─── Provided records ───

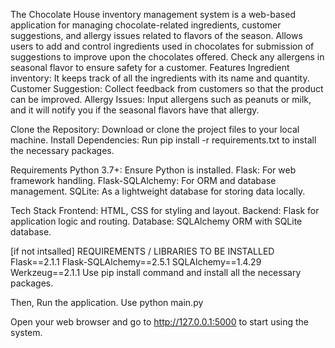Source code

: The Chocolate House inventory management system is a web-based application for managing chocolate-related ingredients, customer suggestions, and allergy issues related to flavors of the season. Allows users to add and control ingredients used in chocolates for submission of suggestions to improve upon the chocolates offered. Check any allergens in seasonal flavor to ensure safety for a customer. 
Features Ingredient inventory: It keeps track of all the ingredients with its name and quantity. Customer Suggestion: Collect feedback from customers so that the product can be improved.
Allergy Issues: Input allergens such as peanuts or milk, and it will notify you if the seasonal flavors have that allergy.

Clone the Repository: Download or clone the project files to your local machine.
Install Dependencies: Run pip install -r requirements.txt to install the necessary packages.

Requirements
Python 3.7+: Ensure Python is installed.
Flask: For web framework handling.
Flask-SQLAlchemy: For ORM and database management.
SQLite: As a lightweight database for storing data locally.

Tech Stack
Frontend: HTML, CSS for styling and layout.
Backend: Flask for application logic and routing.
Database: SQLAlchemy ORM with SQLite database.

[if not intsalled] REQUIREMENTS / LIBRARIES TO BE INSTALLED
Flask==2.1.1
Flask-SQLAlchemy==2.5.1
SQLAlchemy==1.4.29
Werkzeug==2.1.1
Use pip install command and install all the necessary packages.

Then, Run the application.
Use python main.py

Open your web browser and go to http://127.0.0.1:5000 to start using the system.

───

### [Directions]
Print each of the records above exactly as written, leaving no picture in the copy.

### [Solution below]
Source code

: The Chocolate House inventory management system is a web-based application for managing chocolate-related ingredients, customer suggestions, and allergy issues related to flavors of the season. Allows users to add and control ingredients used in chocolates for submission of suggestions to improve upon the chocolates offered. Check any allergens in seasonal flavor to ensure safety for a customer. 
Features Ingredient inventory: It keeps track of all the ingredients with its name and quantity. Customer Suggestion: Collect feedback from customers so that the product can be improved.
Allergy Issues: Input allergens such as peanuts or milk, and it will notify you if the seasonal flavors have that allergy.

Clone the Repository: Download or clone the project files to your local machine.
Install Dependencies: Run pip install -r requirements.txt to install the necessary packages.

Requirements
Python 3.7+: Ensure Python is installed.
Flask: For web framework handling.
Flask-SQLAlchemy: For ORM and database management.
SQLite: As a lightweight database for storing data locally.

Tech Stack
Frontend: HTML, CSS for styling and layout.
Backend: Flask for application logic and routing.
Database: SQLAlchemy ORM with SQLite database.

[if not intsalled] REQUIREMENTS / LIBRARIES TO BE INSTALLED
Flask==2.1.1
Flask-SQLAlchemy==2.5.1
SQLAlchemy==1.4.29
Werkzeug==2.1.1
Use pip install command and install all the necessary packages.

Then, Run the application.
Use python main.py

Open your web browser and go to http://127.0.0.1:5000 to start using the system.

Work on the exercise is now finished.